= Task brief =
Set down the data below in full, exactly as it reads, but without the pictures.

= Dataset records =
━━━━━━━━━━

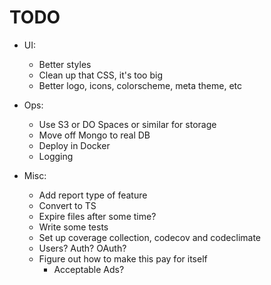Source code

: # TODO

* UI:
  * Better styles
  * Clean up that CSS, it's too big
  * Better logo, icons, colorscheme, meta theme, etc

* Ops:
  * Use S3 or DO Spaces or similar for storage
  * Move off Mongo to real DB
  * Deploy in Docker
  * Logging

* Misc:
  * Add report type of feature
  * Convert to TS
  * Expire files after some time?
  * Write some tests
  * Set up coverage collection, codecov and codeclimate
  * Users? Auth? OAuth?
  * Figure out how to make this pay for itself
    * Acceptable Ads?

━━━━━━━━━━

= Final answer =
Source code

: # TODO

* UI:
  * Better styles
  * Clean up that CSS, it's too big
  * Better logo, icons, colorscheme, meta theme, etc

* Ops:
  * Use S3 or DO Spaces or similar for storage
  * Move off Mongo to real DB
  * Deploy in Docker
  * Logging

* Misc:
  * Add report type of feature
  * Convert to TS
  * Expire files after some time?
  * Write some tests
  * Set up coverage collection, codecov and codeclimate
  * Users? Auth? OAuth?
  * Figure out how to make this pay for itself
    * Acceptable Ads?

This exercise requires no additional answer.